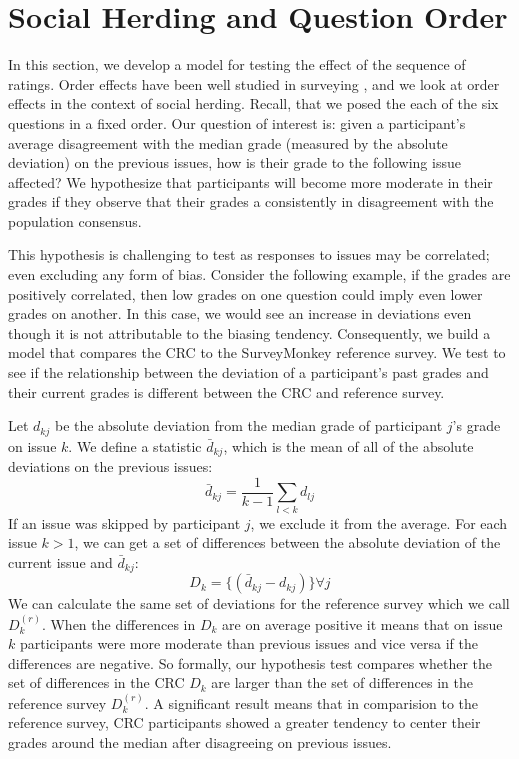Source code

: \section{Social Herding and Question Order}
\label{path}
In this section, we develop a model for testing the effect of the sequence of ratings.
Order effects have been well studied in surveying \cite{krosnick1987evaluation}, and we look at order effects in the context of social herding. 
Recall, that we posed the each of the six questions in a fixed order.
Our question of interest is: given a participant's average disagreement with the median grade (measured by the absolute deviation) on the previous issues, how is their grade to the following issue affected?
We hypothesize that participants will become more moderate in their grades if they observe that their grades a consistently in disagreement with the population consensus.

This hypothesis is challenging to test as responses to issues may be correlated; even excluding any form of bias.
Consider the following example, if the grades are positively correlated, then low grades on one question could imply even lower grades on another.
In this case, we would see an increase in deviations even though it is not attributable to the biasing tendency.
Consequently, we build a model that compares the CRC to the SurveyMonkey reference survey.
We test to see if the relationship between the deviation of a participant's past grades and their current grades is different between the CRC and reference survey.

Let $d_{kj}$ be the absolute deviation from the median grade of participant $j$'s grade on issue $k$. 
We define a statistic $\bar{d}_{kj}$, which is the mean of all of the absolute deviations on the previous issues:
\begin{equation}
\bar{d}_{kj} = \frac{1}{k-1} \sum_{l < k}  d_{lj}
\end{equation}
If an issue was skipped by participant $j$, we exclude it from the average.
For each issue $k > 1$, we can get a set of differences between the absolute deviation of the current issue and $\bar{d}_{kj}$:
\begin{equation}
D_k = \{(\bar{d}_{kj}-d_{kj})\} \forall j
\end{equation}
We can calculate the same set of deviations for the reference survey which we call $D_k^{(r)}$.
When the differences in $D_k$ are on average positive it means that on issue $k$ participants were more moderate than previous issues and vice versa if the differences are negative.
So formally, our hypothesis test compares whether the set of differences in the CRC $D_k$ are larger than the set of differences in the reference survey $D_k^{(r)}$.
A significant result means that in comparision to the reference survey, CRC participants showed a greater tendency to center their grades around the median after disagreeing on previous issues.

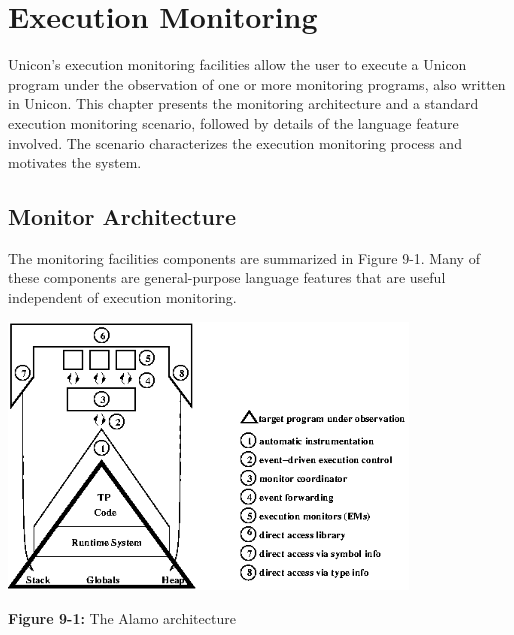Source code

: \chapter{Execution Monitoring}

Unicon's execution monitoring facilities allow the user to execute a Unicon
program under the observation of one or more monitoring programs, also
written in Unicon.  This chapter presents the monitoring architecture and a
standard execution monitoring scenario, followed by details of the language
feature involved.  The scenario characterizes the execution monitoring
process and motivates the system.

\section{Monitor Architecture}

The monitoring facilities components are summarized in Figure 9-1.
Many of these components are general-purpose language features that are
useful independent of execution monitoring.

\begin{center}
\includegraphics[height=2.8in]{alamarch.png}
\end{center}

{\sffamily\bfseries Figure 9-1:}
{\sffamily The Alamo architecture}

\bigskip

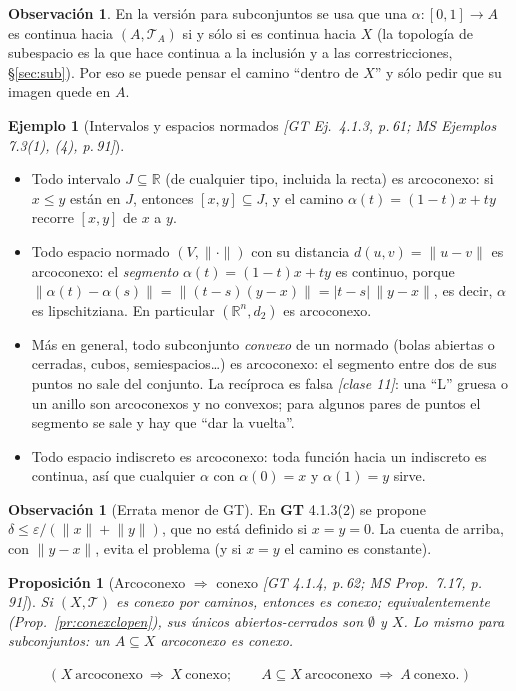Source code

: \documentclass[11pt,a4paper]{article}
\newenvironment{lista}{\leavevmode\begin{itemize}[leftmargin=1.5em,itemsep=1pt,topsep=2pt,parsep=0pt]}{\end{itemize}}
\newcommand{\lgc}[1]{\par\vspace{-3pt}\begin{gather*}\big(\;#1\;\big)\end{gather*}\vspace{-6pt}}
\theoremstyle{definition}
\newtheorem{ejemplo}[definicion]{Ejemplo}
\newtheorem{observacion}[definicion]{Observación}
\theoremstyle{plain}
\newtheorem{proposicion}[definicion]{Proposición}
\newcommand{\fnt}[1]{{\normalfont\small\itshape\color{gray!150!black}[#1]}}
\newcommand{\R}{\mathbb{R}}
\newcommand{\norm}[1]{\lVert #1 \rVert}
\newcommand{\tp}{\mathcal{T}}
\begin{document}
\begin{observacion}
En la versión para subconjuntos se usa que una $\alpha:[0,1]\to A$ es continua hacia $(A,\tp_A)$ si y sólo si es continua hacia $X$ (la topología de subespacio es la que hace continua a la inclusión y a las correstricciones, \S\ref{sec:sub}). Por eso se puede pensar el camino ``dentro de $X$'' y sólo pedir que su imagen quede en $A$.
\end{observacion}

\begin{ejemplo}[Intervalos y espacios normados \fnt{GT Ej.\ 4.1.3, p.\,61; MS Ejemplos 7.3(1), (4), p.\,91}]\label{cc:segmentos}
\begin{lista}
\item Todo intervalo $J\subseteq\R$ (de cualquier tipo, incluida la recta) es arcoconexo: si $x\le y$ están en $J$, entonces $[x,y]\subseteq J$, y el camino $\alpha(t)=(1-t)x+ty$ recorre $[x,y]$ de $x$ a $y$.
\item Todo espacio normado $(V,\norm{\cdot})$ con su distancia $d(u,v)=\norm{u-v}$ es arcoconexo: el \emph{segmento} $\alpha(t)=(1-t)x+ty$ es continuo, porque
$\norm{\alpha(t)-\alpha(s)}=\norm{(t-s)(y-x)}=|t-s|\,\norm{y-x}$, es decir, $\alpha$ es lipschitziana. En particular $(\R^n,d_2)$ es arcoconexo.
\item Más en general, todo subconjunto \emph{convexo} de un normado (bolas abiertas o cerradas, cubos, semiespacios\dots) es arcoconexo: el segmento entre dos de sus puntos no sale del conjunto. La recíproca es falsa \fnt{clase 11}: una ``L'' gruesa o un anillo son arcoconexos y no convexos; para algunos pares de puntos el segmento se sale y hay que ``dar la vuelta''.
\item Todo espacio indiscreto es arcoconexo: toda función hacia un indiscreto es continua, así que cualquier $\alpha$ con $\alpha(0)=x$ y $\alpha(1)=y$ sirve.
\end{lista}
\end{ejemplo}

\begin{observacion}[Errata menor de GT]
En \textbf{GT} 4.1.3(2) se propone $\delta\le\varepsilon/(\norm x+\norm y)$, que no está definido si $x=y=0$. La cuenta de arriba, con $\norm{y-x}$, evita el problema (y si $x=y$ el camino es constante).
\end{observacion}

\begin{proposicion}[Arcoconexo $\Rightarrow$ conexo \fnt{GT 4.1.4, p.\,62; MS Prop.\ 7.17, p.\,91}]\label{cc:arcoconexo}
Si $(X,\tp)$ es conexo por caminos, entonces es conexo; equivalentemente (Prop.~\ref{pr:conexclopen}), sus únicos abiertos-cerrados son $\emptyset$ y $X$. Lo mismo para subconjuntos: un $A\subseteq X$ arcoconexo es conexo.
\lgc{X\ \text{arcoconexo}\ \Rightarrow\ X\ \text{conexo};\qquad A\subseteq X\ \text{arcoconexo}\ \Rightarrow\ A\ \text{conexo}.}
\end{proposicion}
\end{document}
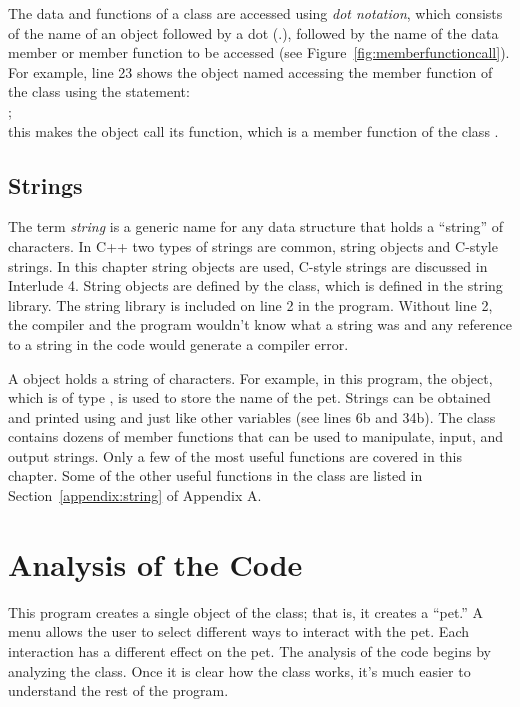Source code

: The data and functions of a class are accessed using \emph{dot notation}, which consists of the name of an object followed by a dot (.), followed by the name of the data member or member function to be accessed (see Figure~\ref{fig:memberfunctioncall}).  For example, line 23 shows the object named  accessing the  member function of the  class using the statement:\\
;\\
this makes the  object call its  function, which is a member function of the class .

\subsection{Strings}

The term \emph{string} is a generic name for any data structure that holds a ``string'' of characters.  In C++ two types of strings are common, string objects and C-style strings.  In this chapter string objects are used, C-style strings are discussed in Interlude 4.   String objects are defined by the  class, which is defined in the string library.  The string library is included on line 2 in the program.  Without line 2, the compiler and the program wouldn't know what a string was and any reference to a string in the code would generate a compiler error.  

A  object holds a string of characters.  For example, in this program, the  object, which is of type , is used to store the name of the pet.  Strings can be obtained and printed using  and  just like other variables (see lines 6b and 34b).  The  class contains dozens of member functions that can be used to manipulate, input, and output strings.  Only a few of the most useful functions are covered in this chapter.  Some of the other useful functions in the  class are listed in Section~\ref{appendix:string} of Appendix A.

\section{Analysis  of the Code}

This program creates a single object of the  class; that is, it creates a ``pet.''  
A menu allows the user to select different ways to interact with the pet.  Each interaction has a different effect on the pet.  
The analysis of the code begins by analyzing the  class.  Once it is clear how the class works, it's much easier to understand the rest of the program.
  
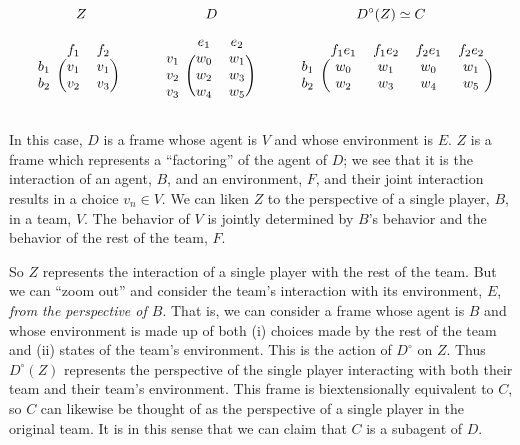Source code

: \documentclass{article}
\begin{document}
\[
\hspace{-0.5cm} 
Z
\hspace{3cm}
D
\hspace{3.5cm}
D^{\circ}(Z) \simeq C
\]
\[
\begin{blockarray}{ccc}
& f_1 & f_2 \\
\begin{block}{c(cc)}
b_1 & v_1 & v_1 \\
b_2 & v_2 & v_3 \\
\end{block}
\end{blockarray}
\hspace{1cm}
\begin{blockarray}{ccc}
& e_1 & e_2 \\
\begin{block}{c(cc)}
v_1 & w_0 & w_1 \\
v_2 & w_2 & w_3 \\
v_3 & w_4 & w_5 \\
\end{block}
\end{blockarray}
\hspace{1cm}
\begin{blockarray}{ccccc}
& f_{1}e_1 & f_{1}e_2 & f_{2}e_1 & f_{2}e_2 \\
\begin{block}{c(cccc)}
b_1 & w_0 & w_1 & w_0 & w_1 \\
b_2 & w_2 & w_3 & w_4 & w_5 \\
\end{block}
\end{blockarray}
\]

\noindent In this case, $D$ is a frame whose agent is $V$ and whose environment is $E$.
$Z$ is a frame which represents a ``factoring'' of the agent of $D$;
we see that it is the interaction of an agent, $B$, and an environment, $F$, and their joint interaction results in a choice $v_n \in V$.
We can liken $Z$ to the perspective of a single player, $B$, in a team, $V$.
The behavior of $V$ is jointly determined by $B$'s behavior and the behavior of the rest of the team, $F$.

So $Z$ represents the interaction of a single player with the rest of the team.
But we can ``zoom out'' and consider the team's interaction with its environment, $E$, \emph{from the perspective of $B$}.
That is, we can consider a frame whose agent is $B$ and whose environment is made up of both (i) choices made by the rest of the team and (ii) states of the team's environment.
This is the action of $D^{\circ}$ on $Z$.
Thus $D^{\circ}(Z)$ represents the perspective of the single player interacting with both their team and their team's environment. This frame is biextensionally equivalent to $C$, so $C$ can likewise be thought of as the perspective of a single player in the original team.
It is in this sense that we can claim that $C$ is a subagent of $D$.
\end{document}
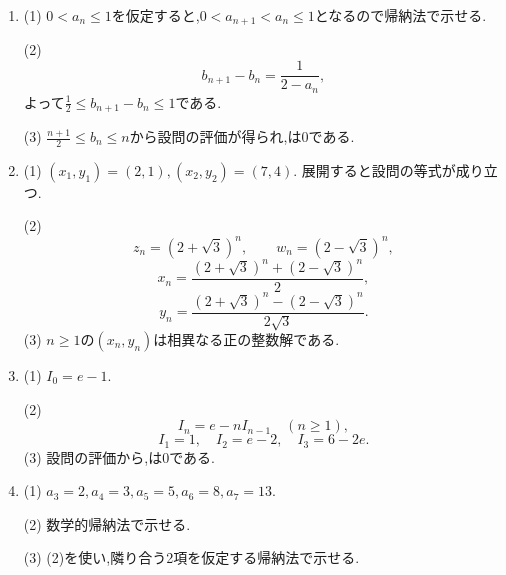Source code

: \begin{enumerate}[label=\textbf{問\arabic*.},leftmargin=3.8em,format=\bookitemlink{practice-bridge}{answer}{solution}]
\[\begin{cases}
        y_{n+1}=\frac14x_n+\frac34y_n.
      \end{cases}
    \]
    (2) $s_n=x_n+y_n,d_n=x_n-y_n$とおくと,
    \[
      s_{n+1}=s_n,\qquad d_{n+1}=\frac12d_n.
    \]
    $s_0=d_0=10$より,
    \[
      x_n=5+\frac5{2^n},\qquad
      y_n=5-\frac5{2^n}.
    \]
    (3) はともに$5$（単位$\mathrm{g}$）である.
  \item (1) $0<a_n\le1$を仮定すると,$0<a_{n+1}<a_n\le1$となるので帰納法で示せる.
    \par\smallskip\noindent
    (2)
    \[
      b_{n+1}-b_n=\frac1{2-a_n},
    \]
    よって$\frac12\le b_{n+1}-b_n\le1$である.
    \par\smallskip\noindent
    (3) $\frac{n+1}{2}\le b_n\le n$から設問の評価が得られ,は$0$である.
  \item (1) $(x_1,y_1)=(2,1),(x_2,y_2)=(7,4)$.
    展開すると設問の等式が成り立つ.
    \par\smallskip\noindent
    (2)
    \[
      z_n=(2+\sqrt3)^n,\qquad w_n=(2-\sqrt3)^n,
    \]
    \[
      x_n=\frac{(2+\sqrt3)^n+(2-\sqrt3)^n}{2},
    \]
    \[
      y_n=\frac{(2+\sqrt3)^n-(2-\sqrt3)^n}{2\sqrt3}.
    \]
    (3) $n\ge1$の$(x_n,y_n)$は相異なる正の整数解である.
  \item (1) $I_0=e-1$.
    \par\smallskip\noindent
    (2)
    \[
      I_n=e-nI_{n-1}\quad(n\ge1),
    \]
    \[
      I_1=1,\quad I_2=e-2,\quad I_3=6-2e.
    \]
    (3) 設問の評価から,は$0$である.
  \item (1) $a_3=2,a_4=3,a_5=5,a_6=8,a_7=13$.
    \par\smallskip\noindent
    (2) 数学的帰納法で示せる.
    \par\smallskip\noindent
    (3) (2)を使い,隣り合う2項を仮定する帰納法で示せる.
\end{enumerate}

★ ★ ★ ★ ★ ★ ★

### Your assignment
Wherever the word "alpha" occurs in the data above, copy the line it sits in.

### Answer
En la versión para subconjuntos se usa que una $\alpha:[0,1]\to A$ es continua hacia $(A,\tp_A)$ si y sólo si es continua hacia $X$ (la topología de subespacio es la que hace continua a la inclusión y a las correstricciones, \S\ref{sec:sub}). Por eso se puede pensar el camino ``dentro de $X$'' y sólo pedir que su imagen quede en $A$.
\item Todo intervalo $J\subseteq\R$ (de cualquier tipo, incluida la recta) es arcoconexo: si $x\le y$ están en $J$, entonces $[x,y]\subseteq J$, y el camino $\alpha(t)=(1-t)x+ty$ recorre $[x,y]$ de $x$ a $y$.
\item Todo espacio normado $(V,\norm{\cdot})$ con su distancia $d(u,v)=\norm{u-v}$ es arcoconexo: el \emph{segmento} $\alpha(t)=(1-t)x+ty$ es continuo, porque
$\norm{\alpha(t)-\alpha(s)}=\norm{(t-s)(y-x)}=|t-s|\,\norm{y-x}$, es decir, $\alpha$ es lipschitziana. En particular $(\R^n,d_2)$ es arcoconexo.
\item Todo espacio indiscreto es arcoconexo: toda función hacia un indiscreto es continua, así que cualquier $\alpha$ con $\alpha(0)=x$ y $\alpha(1)=y$ sirve.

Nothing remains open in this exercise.